When surveyed, 100% of Americans think fair competition is good for the economy (give or take a few communists). So when is it a crime for a competitive business to even attempt to operate in the land of opportunity? When government has chosen the winner before the fight.

Witness: Uber in Alabama

CULLMAN, Ala. – If Auburn residents are driving for Uber, as company officials claim, they risk arrest like their counterparts in Tuscaloosa.

“Yes, we’re operating in Auburn,” spokesman Taylor Bennett wrote in an email to Watchdog.org on Thursday.

However, no Auburn residents have applied recently for a vehicle-for-hire business license, meaning if anyone is driving for Uber there they’re doing so illegally, City Manager Charlie Duggan told Watchdog.

This notion that you must be licensed and bonded by the city in order to do something as simple as drive a car and pick up passengers ALMOST sounds reasonable from a legal perspective (towns covering their butts to avoid liability, right?), but it’s a ploy in most towns that have this rule, because the process of getting licenses involves insane compliance to standards frequently only accessible to the government-favored cartel, such as:

requiring background checks on drivers, adequate liability insurance and a business license

The last feature is key since the state provides businesses licenses at its discretion.
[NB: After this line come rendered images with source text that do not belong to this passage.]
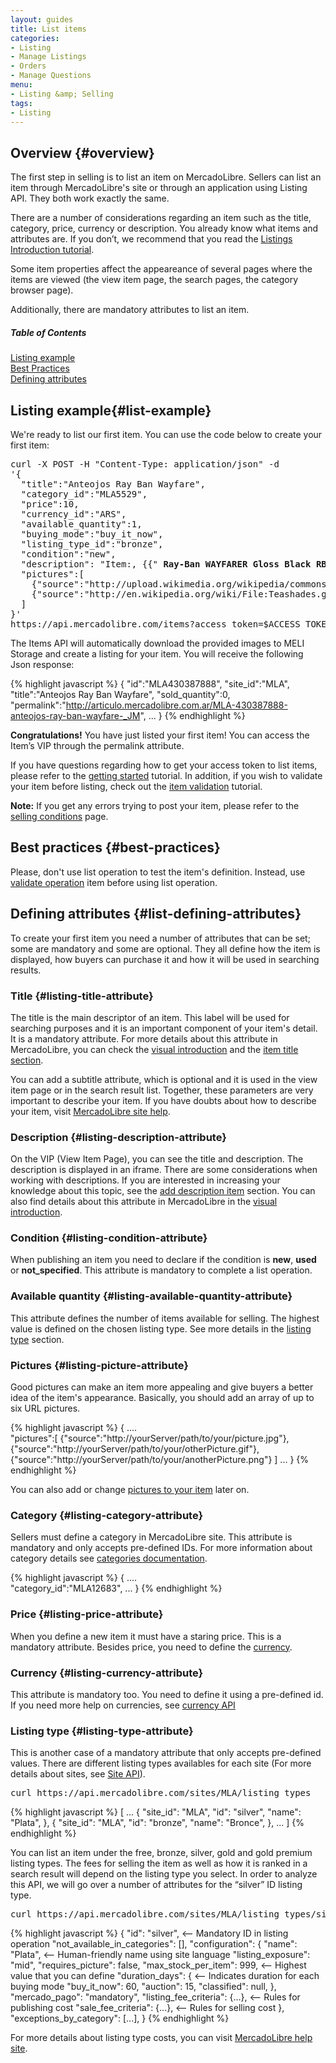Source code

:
 ```yaml
---
layout: guides
title: List items
categories: 
- Listing
- Manage Listings
- Orders
- Manage Questions
menu: 
- Listing &amp; Selling
tags: 
- Listing
---
```



## Overview {#overview}

The first step in selling is to list an item on MercadoLibre. Sellers can list an item through MercadoLibre's site or through an application using Listing API. They both work exactly the same.

There are a number of considerations regarding an item such as the title, category, price, currency or description. You already know what items and attributes are. If you don’t, we recommend that you read the [Listings Introduction tutorial](/listing-introduction).

Some item properties affect the appeareance of several pages where the items are viewed (the view item page, the search pages, the category browser page).  

Additionally, there are mandatory attributes to list an item. 


<div class="contents">
  <h5>Table of Contents</h5>
  <dl>
    <dt><a href="javascript:void(0)" onClick="goToByScroll('list-example')">Listing example</a></dt>
    <dt><a href="javascript:void(0)" onClick="goToByScroll('best-practices')">Best Practices</a></dt>
    <dt><a href="javascript:void(0)" onClick="goToByScroll('list-defining-attributes')">Defining attributes</a></dt>
  </dl>
</div>

## Listing example{#list-example}

We're ready to list our first item. You can use the code below to create your first item:

<pre class="terminal">
curl -X POST -H "Content-Type: application/json" -d
'{
  "title":"Anteojos Ray Ban Wayfare",
  "category_id":"MLA5529",
  "price":10,
  "currency_id":"ARS",
  "available_quantity":1,
  "buying_mode":"buy_it_now",
  "listing_type_id":"bronze",
  "condition":"new",
  "description": "Item:, {{"<strong> Ray-Ban WAYFARER Gloss Black RB2140 901 </strong>" | xml_escape }} Model: RB2140. Size: 50mm. Name: WAYFARER. Color: Gloss Black. Includes Ray-Ban Carrying Case and Cleaning Cloth. New in Box",
  "pictures":[
    {"source":"http://upload.wikimedia.org/wikipedia/commons/f/fd/Ray_Ban_Original_Wayfarer.jpg"},
    {"source":"http://en.wikipedia.org/wiki/File:Teashades.gif"}
  ]
}'
https://api.mercadolibre.com/items?access_token=$ACCESS_TOKEN  
</pre>

The Items API will automatically download the provided images to MELI Storage and create a listing for your item. You will receive the following Json response:

{% highlight javascript %}
{
  "id":"MLA430387888",
  "site_id":"MLA",
  "title":"Anteojos Ray Ban Wayfare",
  "sold_quantity":0,
  "permalink":"http://articulo.mercadolibre.com.ar/MLA-430387888-anteojos-ray-ban-wayfare-_JM",
  ...
}
{% endhighlight %}

**Congratulations!** You have just listed your first item! You can access the Item’s VIP through the permalink attribute.  

If you have questions regarding how to get your access token to list items, please refer to the [getting started](/first-step) tutorial. In addition, if you wish to validate your item before listing, check out the [item validation](/validate-item) tutorial.    
    
**Note:** If you get any errors trying to post your item, please refer to the [selling conditions](http://www.mercadolibre.com/jm/ml.faqs.framework.main.FaqsController?pageId=FAQ&faqId=2407&categId=COST&type=FAQ) page. 

## Best practices {#best-practices}

Please, don't use list operation to test the item's definition. Instead, use [validate operation](/validate-item) item before using list operation.

## Defining attributes {#list-defining-attributes}

To create your first item you need a number of attributes that can be set; some are mandatory and some are optional. They all define how the item is displayed, how buyers can purchase it and how it will be used in searching results.    

### Title {#listing-title-attribute}

The title is the main descriptor of an item. This label will be used for searching purposes and it is an important component of your item's detail. It is a mandatory attribute. For more details about this attribute in MercadoLibre, you can check the [visual introduction](/listing-introduction) and the [item title section](/listing-introduction/#item-title).   

You can add a subtitle attribute, which is optional and it is used in the view item page or in the search result list. Together, these parameters are very important to describe your item. If you have doubts about how to describe your item, visit [MercadoLibre site help](http://www.mercadolibre.com/jm/ml.faqs.framework.main.FaqsController?pageId=FAQ&faqId=9564&categId=MEJVT&type=FAQ).   


### Description {#listing-description-attribute}

On the VIP (View Item Page), you can see the title and description. The description is displayed in an iframe. There are some considerations when working with descriptions. If you are interested in increasing your knowledge about this topic, see the [add description item](/add-description-item) section. 
You can also find details about this attribute in MercadoLibre in the [visual introduction](/listing-introduction).

### Condition {#listing-condition-attribute}

When publishing an item you need to declare if the condition is <strong>new</strong>, <strong>used</strong> or <strong>not_specified</strong>. This attribute is mandatory to complete a list operation.

### Available quantity {#listing-available-quantity-attribute}

This attribute defines the number of items available for selling. The highest value is defined on the chosen listing type. See more details in the [listing type](#listing-type-attribute) section.


### Pictures {#listing-picture-attribute}

Good pictures can make an item more appealing and give buyers a better idea of the item's appearance. Basically, you should add an array of up to six URL pictures. 

{% highlight javascript %} 
{
 .... 	
 "pictures":[
	{"source":"http://yourServer/path/to/your/picture.jpg"},
	{"source":"http://yourServer/path/to/your/otherPicture.gif"},
	{"source":"http://yourServer/path/to/your/anotherPicture.png"}
 ]
 ...
}
{% endhighlight %}

You can also add or change [pictures to your item](/add-pictures-item) later on.


### Category {#listing-category-attribute}

Sellers must define a category in MercadoLibre site. This attribute is mandatory and only accepts pre-defined IDs. For more information about category details see [categories documentation](/category-introduction). 

{% highlight javascript %} 
{
 .... 	
	"category_id":"MLA12683",
 ...
}
{% endhighlight %}


### Price {#listing-price-attribute}

When you define a new item it must have a staring price. This is a mandatory attribute. Besides price, you need to define the [currency](#listing-currency-attribute).

### Currency {#listing-currency-attribute}

This attribute is mandatory too. You need to define it using a pre-defined id. If you need more help on currencies, see [currency API](/guide-appendix/#currencies-api)

### Listing type {#listing-type-attribute}

This is another case of a mandatory attribute that only accepts pre-defined values. There are different listing types availables for each site (For more details about sites, see [Site API](https://api.mercadolibre.com/sites)). 

<pre class="terminal">
curl https://api.mercadolibre.com/sites/MLA/listing_types
</pre>

{% highlight javascript %}
[
  ...
  {
    "site_id": "MLA",
    "id": "silver",
    "name": "Plata",
  },
  {
    "site_id": "MLA",
    "id": "bronze",
    "name": "Bronce",
  },
  ...
]
{% endhighlight %}

You can list an item under the free, bronze, silver, gold and gold premium listing types. The fees for selling the item as well as how it is ranked in a search result will depend on the listing type you select. In order to analyze this API, we will go over a number of attributes for the “silver” ID listing type. 

<pre class="terminal">
curl https://api.mercadolibre.com/sites/MLA/listing_types/silver
</pre>

{% highlight javascript %}
{
  "id": "silver",                          <-- Mandatory ID in listing operation
  "not_available_in_categories": [],
  "configuration": {
    "name": "Plata",                       <-- Human-friendly name using site language
    "listing_exposure": "mid",
    "requires_picture": false,
    "max_stock_per_item": 999,             <-- Highest value that you can define
    "duration_days": {                     <-- Indicates duration for each buying mode
      "buy_it_now": 60,
      "auction": 15,
      "classified": null,
    },
    "mercado_pago": "mandatory",
    "listing_fee_criteria": {...},         <-- Rules for publishing cost
    "sale_fee_criteria": {...},            <-- Rules for selling cost
  },
  "exceptions_by_category": [...],
}
{% endhighlight %}

For more details about listing type costs, you can visit [MercadoLibre help site](http://www.mercadolibre.com/jm/ml.faqs.framework.main.FaqsController?pageId=FAQ&faqId=2407&categId=COST&type=FAQ).
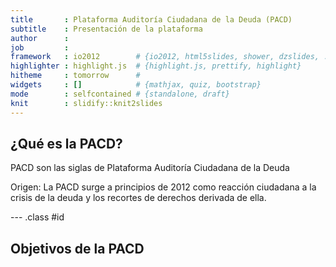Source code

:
```yaml
---
title       : Plataforma Auditoría Ciudadana de la Deuda (PACD)
subtitle    : Presentación de la plataforma
author      : 
job         : 
framework   : io2012        # {io2012, html5slides, shower, dzslides, ...}
highlighter : highlight.js  # {highlight.js, prettify, highlight}
hitheme     : tomorrow      # 
widgets     : []            # {mathjax, quiz, bootstrap}
mode        : selfcontained # {standalone, draft}
knit        : slidify::knit2slides
---
```


## ¿Qué es la PACD?

PACD son las siglas de Plataforma Auditoría Ciudadana de la Deuda


Origen: La PACD surge a principios de 2012 como reacción ciudadana a la crisis de la deuda y los recortes de derechos derivada de ella. 

--- .class #id 

## Objetivos de la PACD






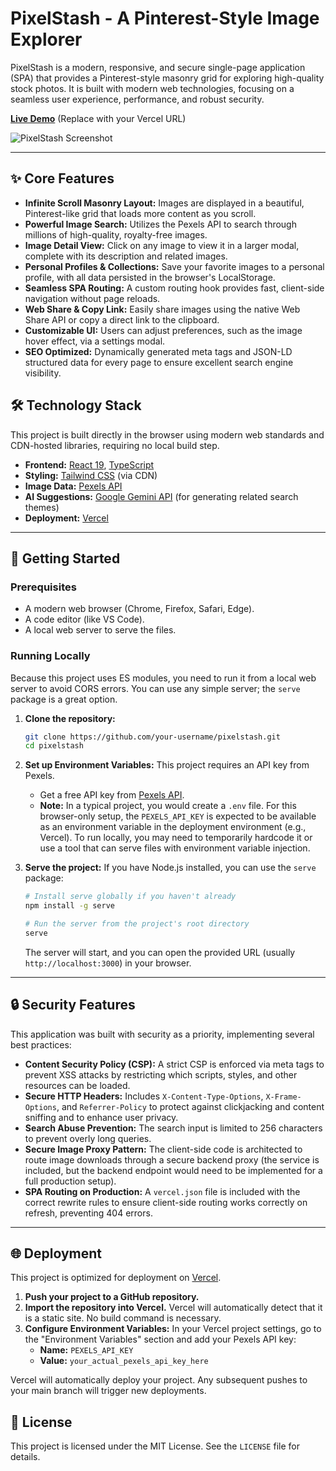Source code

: # PixelStash - A Pinterest-Style Image Explorer

PixelStash is a modern, responsive, and secure single-page application (SPA) that provides a Pinterest-style masonry grid for exploring high-quality stock photos. It is built with modern web technologies, focusing on a seamless user experience, performance, and robust security.

**[Live Demo](https://your-project-name.vercel.app)** (Replace with your Vercel URL)

![PixelStash Screenshot](https://via.placeholder.com/800x500.png?text=PixelStash+App+Screenshot)

---

## ✨ Core Features

*   **Infinite Scroll Masonry Layout:** Images are displayed in a beautiful, Pinterest-like grid that loads more content as you scroll.
*   **Powerful Image Search:** Utilizes the Pexels API to search through millions of high-quality, royalty-free images.
*   **Image Detail View:** Click on any image to view it in a larger modal, complete with its description and related images.
*   **Personal Profiles & Collections:** Save your favorite images to a personal profile, with all data persisted in the browser's LocalStorage.
*   **Seamless SPA Routing:** A custom routing hook provides fast, client-side navigation without page reloads.
*   **Web Share & Copy Link:** Easily share images using the native Web Share API or copy a direct link to the clipboard.
*   **Customizable UI:** Users can adjust preferences, such as the image hover effect, via a settings modal.
*   **SEO Optimized:** Dynamically generated meta tags and JSON-LD structured data for every page to ensure excellent search engine visibility.

## 🛠️ Technology Stack

This project is built directly in the browser using modern web standards and CDN-hosted libraries, requiring no local build step.

*   **Frontend:** [React 19](https://react.dev/), [TypeScript](https://www.typescriptlang.org/)
*   **Styling:** [Tailwind CSS](https://tailwindcss.com/) (via CDN)
*   **Image Data:** [Pexels API](https://www.pexels.com/api/)
*   **AI Suggestions:** [Google Gemini API](https://ai.google.dev/) (for generating related search themes)
*   **Deployment:** [Vercel](https://vercel.com/)

---

## 🚀 Getting Started

### Prerequisites

*   A modern web browser (Chrome, Firefox, Safari, Edge).
*   A code editor (like VS Code).
*   A local web server to serve the files.

### Running Locally

Because this project uses ES modules, you need to run it from a local web server to avoid CORS errors. You can use any simple server; the `serve` package is a great option.

1.  **Clone the repository:**
    ```bash
    git clone https://github.com/your-username/pixelstash.git
    cd pixelstash
    ```

2.  **Set up Environment Variables:**
    This project requires an API key from Pexels.
    *   Get a free API key from [Pexels API](https://www.pexels.com/api/getting-started/).
    *   **Note:** In a typical project, you would create a `.env` file. For this browser-only setup, the `PEXELS_API_KEY` is expected to be available as an environment variable in the deployment environment (e.g., Vercel). To run locally, you may need to temporarily hardcode it or use a tool that can serve files with environment variable injection.

3.  **Serve the project:**
    If you have Node.js installed, you can use the `serve` package:
    ```bash
    # Install serve globally if you haven't already
    npm install -g serve

    # Run the server from the project's root directory
    serve
    ```
    The server will start, and you can open the provided URL (usually `http://localhost:3000`) in your browser.

---

## 🔒 Security Features

This application was built with security as a priority, implementing several best practices:

*   **Content Security Policy (CSP):** A strict CSP is enforced via meta tags to prevent XSS attacks by restricting which scripts, styles, and other resources can be loaded.
*   **Secure HTTP Headers:** Includes `X-Content-Type-Options`, `X-Frame-Options`, and `Referrer-Policy` to protect against clickjacking and content sniffing and to enhance user privacy.
*   **Search Abuse Prevention:** The search input is limited to 256 characters to prevent overly long queries.
*   **Secure Image Proxy Pattern:** The client-side code is architected to route image downloads through a secure backend proxy (the service is included, but the backend endpoint would need to be implemented for a full production setup).
*   **SPA Routing on Production:** A `vercel.json` file is included with the correct rewrite rules to ensure client-side routing works correctly on refresh, preventing 404 errors.

---

## 🌐 Deployment

This project is optimized for deployment on [Vercel](https://vercel.com/).

1.  **Push your project to a GitHub repository.**
2.  **Import the repository into Vercel.** Vercel will automatically detect that it is a static site. No build command is necessary.
3.  **Configure Environment Variables:** In your Vercel project settings, go to the "Environment Variables" section and add your Pexels API key:
    *   **Name:** `PEXELS_API_KEY`
    *   **Value:** `your_actual_pexels_api_key_here`

Vercel will automatically deploy your project. Any subsequent pushes to your main branch will trigger new deployments.

## 📄 License

This project is licensed under the MIT License. See the `LICENSE` file for details.
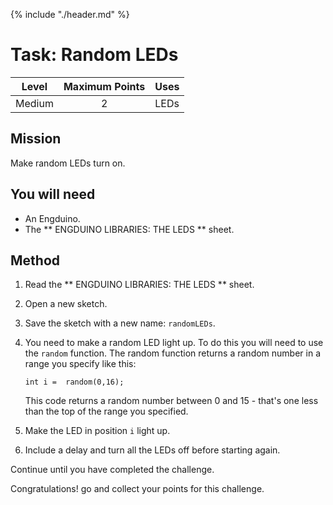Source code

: {% include "./header.md" %}

# Task: Random LEDs 
| Level| Maximum Points | Uses |
| ------ |:------:|------|
| Medium | 2 | LEDs |

## Mission

Make random LEDs turn on.
## You will need
* An Engduino.
* The ** ENGDUINO LIBRARIES: THE LEDS ** sheet.

## Method
1. Read the ** ENGDUINO LIBRARIES: THE LEDS ** sheet.
3. Open a new sketch.
4. Save the sketch with a new name: ```randomLEDs```.
5. You need to make a random LED light up. To do this you will need to use the ```random``` function. The random function returns a random
number in a range you specify like this:
	```
	int i =  random(0,16);

	```
	This code returns a random number between 0 and 15 - that's one less than the top of the range you specified.

6. Make the LED in position ```i``` light up.
7. Include a delay and turn all the LEDs off before starting again.



Continue until you have completed the challenge.



Congratulations! go and collect your points for this challenge.

<!---
{% include "./rae.md" %}
-->
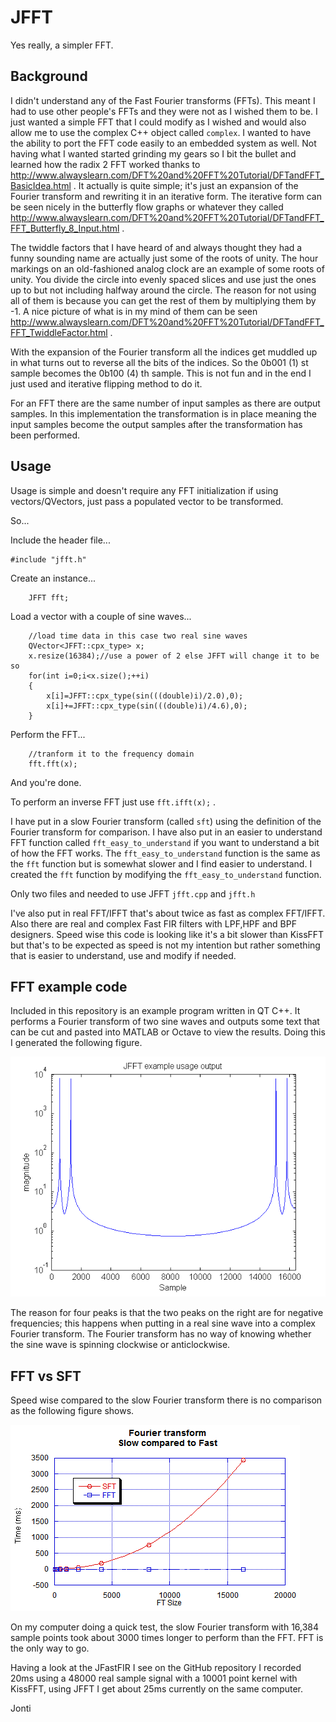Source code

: # JFFT
Yes really, a simpler FFT.

## Background

I didn't understand any of the Fast Fourier transforms (FFTs). This meant I had to use other people's FFTs and they were not as I wished them to be. I just wanted a simple FFT that I could modify as I wished and would also allow me to use the complex C++ object called `complex`. I wanted to have the ability to port the FFT code easily to an embedded system as well. Not having what I wanted started grinding my gears so I bit the bullet and learned how the radix 2 FFT worked thanks to http://www.alwayslearn.com/DFT%20and%20FFT%20Tutorial/DFTandFFT_BasicIdea.html . It actually is quite simple; it's just an expansion of the Fourier transform and rewriting it in an iterative form. The iterative form can be seen nicely in the butterfly flow graphs or whatever they called http://www.alwayslearn.com/DFT%20and%20FFT%20Tutorial/DFTandFFT_FFT_Butterfly_8_Input.html .

The twiddle factors that I have heard of and always thought they had a funny sounding name are actually just some of the roots of unity. The hour markings on an old-fashioned analog clock are an example of some roots of unity. You divide the circle into evenly spaced slices and use just the ones up to but not including halfway around the circle. The reason for not using all of them is because you can get the rest of them by multiplying them by -1. A nice picture of what is in my mind of them can be seen http://www.alwayslearn.com/DFT%20and%20FFT%20Tutorial/DFTandFFT_FFT_TwiddleFactor.html .

With the expansion of the Fourier transform all the indices get muddled up in what turns out to reverse all the bits of the indices. So the 0b001 (1) st sample becomes the 0b100 (4) th sample. This is not fun and in the end I just used and iterative flipping method to do it.

For an FFT there are the same number of input samples as there are output samples. In this implementation the transformation is in place meaning the input samples become the output samples after the transformation has been performed.

## Usage

Usage is simple and doesn't require any FFT initialization if using vectors/QVectors, just pass a populated vector to be transformed.

So...

Include the header file...

```
#include "jfft.h"
```

Create an instance...

```
    JFFT fft;
```

Load a vector with a couple of sine waves... 

```
    //load time data in this case two real sine waves
    QVector<JFFT::cpx_type> x;
    x.resize(16384);//use a power of 2 else JFFT will change it to be so
    for(int i=0;i<x.size();++i)
    {
        x[i]=JFFT::cpx_type(sin(((double)i)/2.0),0);
        x[i]+=JFFT::cpx_type(sin(((double)i)/4.6),0);
    }
```

Perform the FFT...

```
    //tranform it to the frequency domain
    fft.fft(x);
```

And you're done.

To perform an inverse FFT just use `fft.ifft(x);` .

I have put in a slow Fourier transform (called `sft`) using the definition of the Fourier transform for comparison. I have also put in an easier to understand FFT function called `fft_easy_to_understand` if you want to understand a bit of how the FFT works. The `fft_easy_to_understand` function is the same as the `fft` function but is somewhat slower and I find easier to understand. I created the `fft` function by modifying the `fft_easy_to_understand` function.

Only two files and needed to use JFFT `jfft.cpp` and `jfft.h`

I've also put in real FFT/IFFT that's about twice as fast as complex FFT/IFFT. Also there are real and complex Fast FIR filters with LPF,HPF and BPF designers. Speed wise this code is looking like it's a bit slower than KissFFT but that's to be expected as speed is not my intention but rather something that is easier to understand, use and modify if needed.

## FFT example code

Included in this repository is an example program written in QT C++. It performs a Fourier transform of two sine waves and outputs some text that can be cut and pasted into MATLAB or Octave to view the results. Doing this I generated the following figure.

![](demo_result.png)

The reason for four peaks is that the two peaks on the right are for negative frequencies; this happens when putting in a real sine wave into a complex Fourier transform. The Fourier transform has no way of knowing whether the sine wave is spinning clockwise or anticlockwise.

## FFT vs SFT

Speed wise compared to the slow Fourier transform there is no comparison as the following figure shows.

![](sft_fft_diff.png)

On my computer doing a quick test, the slow Fourier transform with 16,384 sample points took about 3000 times longer to perform than the FFT. FFT is the only way to go.

Having a look at the JFastFIR I see on the GitHub repository I recorded 20ms using a 48000 real sample signal with a 10001 point kernel with KissFFT, using JFFT I get about 25ms currently on the same computer.

Jonti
If you read on you find that noncompliance poses the risk of a $500 fine and up to six months in jail (!) – a bit harsh for participating in an enterprise which chooses to have different standards than those foisted on the industry by local and state authorities. Of course, this is only in the city of Auburn and the laws surround Uber differ from state to state. The uber laws in texas, for example, seem to mainly focus on what to do if there is an accident, rather than trying to restrict their usage.

I’ll be talking about this issue in more depth another time, complete with a brief history of the taxi business in most American cities. For now, it suffices to say that Uber is a private sector competitor to the traditional public-private partnership that is the cab cartel. The company features innovations centered around the customers and their needs. Those innovations include an app for your mobile device that lets you reserve a ride, see where your car is currently located, and gives an ETA for its arrival, a way to pay for the ride in advance, and roomier, nicer vehicles, all at competitive prices. Urban cab services are stuck in the bygone era of street-side and phone arranged reservations, payment upon arrival, and aging cabs, complete with no ability to plan your trip on your terms. But the cities love this older model because they are able to obtain revenue from it, and their model is designed to protect both that revenue and the drivers (who are often unionized).

I’ll build on this in later posts, but I’ll leave with this parting thought: Uber and the cab cartels perfectly summarize the capacity of the private sector to service the customer and the capacity of big government to service itself and the worker at the expense of the customer and all of our rights to pursue happiness by building a better business.